FRANKFURT, Germany – The European Central Bank has deployed a raft of aggressive measures to boost Europe's economy, but stopped short of the one many economists insist would do the most to help: large-scale purchases of bonds.
That could change sooner rather than later, analysts say, if inflation remains low.
Purchases of bonds using newly created money — called quantitative easing — have been used with some success so far by the U.S. Federal Reserve, the Bank of England and the Bank of Japan. They can reduce market interest rates, making it cheaper for consumers and businesses to borrow, helping growth.
So why not in Europe?
To begin with, the ECB faces technical and practical challenges that other major central banks don't have. It has 18 different government bond markets, raising the question of whose bonds to buy and how many.
Beyond that, creating new money has long faced resistance in Germany, the biggest economy in Europe where central bank stimulus measures are looked upon with suspicion and have a prominent place in public discussion.
But after Thursday's meeting, things could be shifting.

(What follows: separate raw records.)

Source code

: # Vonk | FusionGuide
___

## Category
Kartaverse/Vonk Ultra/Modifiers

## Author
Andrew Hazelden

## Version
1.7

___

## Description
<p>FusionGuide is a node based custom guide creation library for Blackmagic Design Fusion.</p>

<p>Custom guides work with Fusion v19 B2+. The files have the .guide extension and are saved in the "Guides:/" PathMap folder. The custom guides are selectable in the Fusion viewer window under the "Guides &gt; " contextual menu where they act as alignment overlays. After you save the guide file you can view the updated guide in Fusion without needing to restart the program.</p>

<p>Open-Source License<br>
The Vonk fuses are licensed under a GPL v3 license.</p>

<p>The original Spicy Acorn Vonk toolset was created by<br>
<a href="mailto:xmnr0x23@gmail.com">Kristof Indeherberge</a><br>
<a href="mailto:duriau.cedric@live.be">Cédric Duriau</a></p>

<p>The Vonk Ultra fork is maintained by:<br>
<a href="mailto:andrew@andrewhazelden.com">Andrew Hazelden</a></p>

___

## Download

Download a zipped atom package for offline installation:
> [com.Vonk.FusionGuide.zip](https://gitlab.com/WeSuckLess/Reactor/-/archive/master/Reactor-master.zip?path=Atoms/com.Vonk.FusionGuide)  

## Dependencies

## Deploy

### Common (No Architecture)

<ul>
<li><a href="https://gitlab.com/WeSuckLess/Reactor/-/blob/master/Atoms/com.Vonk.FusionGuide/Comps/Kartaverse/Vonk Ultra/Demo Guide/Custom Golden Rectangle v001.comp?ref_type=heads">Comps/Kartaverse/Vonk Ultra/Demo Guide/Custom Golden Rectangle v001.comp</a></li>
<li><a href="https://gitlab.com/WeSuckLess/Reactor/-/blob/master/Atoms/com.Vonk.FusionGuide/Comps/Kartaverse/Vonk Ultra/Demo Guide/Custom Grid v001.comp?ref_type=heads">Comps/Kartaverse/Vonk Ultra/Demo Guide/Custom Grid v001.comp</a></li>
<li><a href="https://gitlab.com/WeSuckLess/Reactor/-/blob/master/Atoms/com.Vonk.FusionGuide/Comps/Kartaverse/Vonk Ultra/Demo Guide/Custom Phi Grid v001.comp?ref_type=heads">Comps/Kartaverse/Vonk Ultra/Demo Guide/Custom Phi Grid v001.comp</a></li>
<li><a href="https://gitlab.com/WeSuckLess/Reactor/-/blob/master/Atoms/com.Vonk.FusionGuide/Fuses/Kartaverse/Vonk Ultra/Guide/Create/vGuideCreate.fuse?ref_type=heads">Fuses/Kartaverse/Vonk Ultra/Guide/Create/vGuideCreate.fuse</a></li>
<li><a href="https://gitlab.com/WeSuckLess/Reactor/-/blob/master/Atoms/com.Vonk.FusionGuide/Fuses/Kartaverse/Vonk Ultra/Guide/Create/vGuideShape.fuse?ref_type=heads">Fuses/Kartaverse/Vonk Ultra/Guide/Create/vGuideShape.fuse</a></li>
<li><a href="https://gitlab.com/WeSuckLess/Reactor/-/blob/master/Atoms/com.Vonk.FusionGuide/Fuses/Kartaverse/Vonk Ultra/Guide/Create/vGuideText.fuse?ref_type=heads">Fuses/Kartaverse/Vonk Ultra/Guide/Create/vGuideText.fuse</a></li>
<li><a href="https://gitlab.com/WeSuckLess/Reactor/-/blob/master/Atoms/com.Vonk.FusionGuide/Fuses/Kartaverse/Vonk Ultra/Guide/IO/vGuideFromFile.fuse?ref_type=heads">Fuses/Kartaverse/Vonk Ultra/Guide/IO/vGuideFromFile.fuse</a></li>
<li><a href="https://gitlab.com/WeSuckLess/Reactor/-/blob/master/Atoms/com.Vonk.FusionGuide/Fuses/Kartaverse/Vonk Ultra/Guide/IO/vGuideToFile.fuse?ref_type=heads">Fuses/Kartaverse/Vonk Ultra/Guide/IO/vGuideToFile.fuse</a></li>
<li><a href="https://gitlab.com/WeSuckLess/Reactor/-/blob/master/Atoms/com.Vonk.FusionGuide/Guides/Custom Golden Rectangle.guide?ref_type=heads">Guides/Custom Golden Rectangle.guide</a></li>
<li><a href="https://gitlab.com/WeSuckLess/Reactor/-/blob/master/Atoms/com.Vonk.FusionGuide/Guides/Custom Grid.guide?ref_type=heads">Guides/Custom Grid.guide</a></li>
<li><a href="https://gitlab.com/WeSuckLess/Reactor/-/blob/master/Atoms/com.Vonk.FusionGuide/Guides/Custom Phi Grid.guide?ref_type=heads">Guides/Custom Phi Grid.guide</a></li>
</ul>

At a press conference on Thursday, ECB President Mario Draghi held the door open to such bond purchases, suggesting Germany has at least softened its outright resistance. If inflation falls further, analysts think the ECB could start quantitative easing.
"Are we finished?" he said after the decision. "The answer is no."
The ECB is keen to bring up the inflation rate, which at 0.5 percent is so low it raises fears the eurozone will fall into outright deflation, a crippling downward price spiral. The antidote is to take steps to encourage borrowing and lending and increase the amount of money circulating in the economy.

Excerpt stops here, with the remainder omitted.